When this button is clicked, the ad expands to the right. A video with sound also begins playing within the ad (see also the entry on expandable ads). This ad has two examples of user-initiated interactivity: an expansion to the left and a video embedded within the ad.

Example of Expanded Rich Media Ad

Another common use of rich media involves an ad unit expanding to take over the screen if users hover on the ad for a long enough period of time (generally a few seconds). Here’s how this looks while the user is hovering (click on ad to see a more dynamic demonstration):

Example of Expanding Rich MediaOnce that hover has lasted for a few seconds, the ad expands to take over the entire screen.

Again, this high impact takeover is being driven by the user interaction; it only occurs if the mouse remains hovered over the ad for a specified amount of time:

Example of Expanded Rich Media Ad Unit

For many more examples of rich media ads, see the link to Google’s gallery full of samples in the Resources section below.

Measuring Rich Media

Many rich media ads will allow more in-depth interaction. Whereas most standard text and display ads simply direct visitors to a landing page, rich media ads may be capable of delivering additional information without sending visitors to a third party site.

Advertisers and agencies who use rich media will often measure the success of these campaigns by a metric called engagement rate. Because the advertiser can accomplish their objective without getting visitors to click through to a site, simply measuring the CTR of an ad won’t tell the whole story.

If you’re a publisher who is selling directly to advertisers, you have a couple decisions to make regarding rich media.

The first is whether or not you want to allow rich media ads to appear on your site. For the vast majority of publishers, there is no reason to prohibit rich media. Though the high impact ads can be a bit intrusive, rich media ads only expand via user interaction (meaning that unwanted expansions generally won’t occur).

Implementing rich media ads typically doesn’t require any additional work; in most cases, publishers wouldn’t know whether the third party tags they receive are rich media enabled or not. However, because of the increased value to advertisers there may be an opportunity to charge more.

Many publishers will give advertisers the option to use rich media, and require a premium to the standard non-rich media rates. Below is an example of this; note at the bottom of the rate card the additional fee for rich media:

Example of a Rich Media Premium

The benefits of using rich media ads

There are many benefits you can get by using rich media ads. 

  • Better Revenue

As you might noticed, rich media ads possess the characteristics of delivering high CTRs and CPMs since the ads are highly engaging and provide better brand recall.

  • Attain High Interaction Rate

With interactive ads like rich media, you can attain a high interaction rate, better measurability, and scalability with in-depth metrics.

  • Worth Of Effort 

Rich media might require a significant amount of times. But it will bring great results for your ads to engage with web visitors. So it would be worth of time. 

Measurement Metrics For Publishers

Rich media come with specific metrics meant for publishers to measure the performance.

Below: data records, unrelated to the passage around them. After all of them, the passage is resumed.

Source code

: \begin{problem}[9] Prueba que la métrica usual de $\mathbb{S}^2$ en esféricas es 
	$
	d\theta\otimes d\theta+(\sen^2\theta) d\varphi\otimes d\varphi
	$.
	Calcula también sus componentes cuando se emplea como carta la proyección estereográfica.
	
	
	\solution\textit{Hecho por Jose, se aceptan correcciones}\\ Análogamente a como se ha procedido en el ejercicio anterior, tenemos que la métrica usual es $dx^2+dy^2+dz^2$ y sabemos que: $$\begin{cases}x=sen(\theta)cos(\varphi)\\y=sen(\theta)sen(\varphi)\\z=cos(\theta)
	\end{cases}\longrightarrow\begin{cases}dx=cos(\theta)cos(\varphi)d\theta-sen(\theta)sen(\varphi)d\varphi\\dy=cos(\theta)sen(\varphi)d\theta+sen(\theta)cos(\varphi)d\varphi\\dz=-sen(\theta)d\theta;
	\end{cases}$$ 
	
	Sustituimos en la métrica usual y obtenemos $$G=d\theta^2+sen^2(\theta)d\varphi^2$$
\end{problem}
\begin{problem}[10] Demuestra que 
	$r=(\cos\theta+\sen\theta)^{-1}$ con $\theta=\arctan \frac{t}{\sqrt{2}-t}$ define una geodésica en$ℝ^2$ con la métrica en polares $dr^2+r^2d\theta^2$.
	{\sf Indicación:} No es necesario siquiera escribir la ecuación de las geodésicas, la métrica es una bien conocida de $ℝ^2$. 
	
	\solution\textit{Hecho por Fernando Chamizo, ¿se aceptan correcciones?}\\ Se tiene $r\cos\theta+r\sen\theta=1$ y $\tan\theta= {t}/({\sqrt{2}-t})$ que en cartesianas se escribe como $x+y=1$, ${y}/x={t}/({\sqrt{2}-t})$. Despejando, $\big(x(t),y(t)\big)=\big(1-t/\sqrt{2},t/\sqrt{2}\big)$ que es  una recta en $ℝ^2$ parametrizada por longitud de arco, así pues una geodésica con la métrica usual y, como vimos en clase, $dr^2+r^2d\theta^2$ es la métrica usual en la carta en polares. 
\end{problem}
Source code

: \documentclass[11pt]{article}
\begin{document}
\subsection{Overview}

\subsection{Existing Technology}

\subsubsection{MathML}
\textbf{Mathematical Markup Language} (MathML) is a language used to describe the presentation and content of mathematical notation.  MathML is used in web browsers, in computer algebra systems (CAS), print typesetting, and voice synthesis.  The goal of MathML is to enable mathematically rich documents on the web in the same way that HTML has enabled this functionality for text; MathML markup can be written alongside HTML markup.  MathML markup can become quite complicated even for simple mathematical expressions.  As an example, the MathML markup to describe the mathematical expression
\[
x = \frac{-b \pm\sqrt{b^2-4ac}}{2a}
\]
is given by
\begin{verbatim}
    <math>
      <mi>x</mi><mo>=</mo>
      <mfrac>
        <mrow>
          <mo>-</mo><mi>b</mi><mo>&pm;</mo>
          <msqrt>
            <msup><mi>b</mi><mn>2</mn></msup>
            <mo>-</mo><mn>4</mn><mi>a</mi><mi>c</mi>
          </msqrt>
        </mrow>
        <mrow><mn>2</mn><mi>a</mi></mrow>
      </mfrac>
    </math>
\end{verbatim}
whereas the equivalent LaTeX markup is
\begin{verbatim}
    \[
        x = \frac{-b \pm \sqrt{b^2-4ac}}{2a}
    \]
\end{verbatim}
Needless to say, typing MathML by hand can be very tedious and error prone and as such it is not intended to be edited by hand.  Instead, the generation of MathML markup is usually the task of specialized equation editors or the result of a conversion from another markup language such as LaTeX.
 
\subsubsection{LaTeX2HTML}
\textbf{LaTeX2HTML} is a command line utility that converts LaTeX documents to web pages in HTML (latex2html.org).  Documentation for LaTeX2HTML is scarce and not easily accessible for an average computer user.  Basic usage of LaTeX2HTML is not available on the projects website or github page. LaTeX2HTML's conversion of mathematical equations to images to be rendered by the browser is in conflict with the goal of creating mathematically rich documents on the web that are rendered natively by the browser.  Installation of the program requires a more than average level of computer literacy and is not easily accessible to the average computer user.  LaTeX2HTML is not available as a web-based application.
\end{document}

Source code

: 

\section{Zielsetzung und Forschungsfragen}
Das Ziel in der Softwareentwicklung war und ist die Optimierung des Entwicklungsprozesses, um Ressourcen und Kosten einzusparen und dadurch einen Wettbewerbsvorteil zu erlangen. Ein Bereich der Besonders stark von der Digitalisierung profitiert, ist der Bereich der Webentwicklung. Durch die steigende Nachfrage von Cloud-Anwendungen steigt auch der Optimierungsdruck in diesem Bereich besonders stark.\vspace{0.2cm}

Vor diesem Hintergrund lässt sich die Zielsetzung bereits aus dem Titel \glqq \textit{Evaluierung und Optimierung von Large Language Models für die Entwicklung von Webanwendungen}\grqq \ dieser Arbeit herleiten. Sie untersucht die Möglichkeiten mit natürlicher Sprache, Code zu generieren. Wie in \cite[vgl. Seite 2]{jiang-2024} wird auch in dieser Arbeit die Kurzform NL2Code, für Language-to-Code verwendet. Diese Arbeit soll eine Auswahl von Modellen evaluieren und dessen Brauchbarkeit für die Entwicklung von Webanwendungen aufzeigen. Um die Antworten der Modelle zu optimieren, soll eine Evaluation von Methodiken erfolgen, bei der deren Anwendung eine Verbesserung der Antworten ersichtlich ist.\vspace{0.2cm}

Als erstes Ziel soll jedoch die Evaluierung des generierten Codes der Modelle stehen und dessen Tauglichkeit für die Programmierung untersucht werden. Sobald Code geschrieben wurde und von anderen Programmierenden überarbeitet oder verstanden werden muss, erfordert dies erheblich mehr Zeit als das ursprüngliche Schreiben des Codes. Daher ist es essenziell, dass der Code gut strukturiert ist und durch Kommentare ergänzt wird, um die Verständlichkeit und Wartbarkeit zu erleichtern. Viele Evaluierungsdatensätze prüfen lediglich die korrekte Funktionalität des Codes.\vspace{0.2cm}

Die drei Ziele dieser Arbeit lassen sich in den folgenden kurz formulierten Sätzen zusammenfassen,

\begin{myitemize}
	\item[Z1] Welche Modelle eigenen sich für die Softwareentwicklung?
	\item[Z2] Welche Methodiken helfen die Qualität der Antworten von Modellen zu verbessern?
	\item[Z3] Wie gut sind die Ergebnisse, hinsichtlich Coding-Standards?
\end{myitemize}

  1. Interaction rate: the percentage value of users/audiences engaging with the ad

  2. Interaction time: the average amount of time users spend engaging with the ad

  3. Display time: the average time for which the ad is displayed on the web page

  4. Dwell rate: the percentage of users seeing specific ads and engaging with those ads but through movement, but not ad click

  5. Average view time: the average length of play with the total length of play of video ads

  6. Expansion rate: the ratio of ad expansion to the total number of ad impressions

  7. View ad completions: the start and finish rate for video ads

  8. Custom events: the tracking of events like mouse hover, downloads, or others


FAQ

What is rich media?

Rich media is a digital advertising term for an ad that includes advanced features that encourage viewers to interact and engage with the content. 

How are rich media ads different from other ad formats?

Rich media is different since they are ads with animation or other types of motion. While text ads sell with words and display ads sell with pictures, rich media offer more ways to involve the audience with an ad.  

Why should you use rich media?

Rich media ads are more complex and allow for greater creative freedom. Rich media uses of interactivity or multimedia to give an enhanced experience to web users. 

What are rich media ad formats?

Rich media has many variants of ad formats you can choose, those are included rich media banner ads, interstitial ads, expandable ads, pushdown ads, and media slider ads.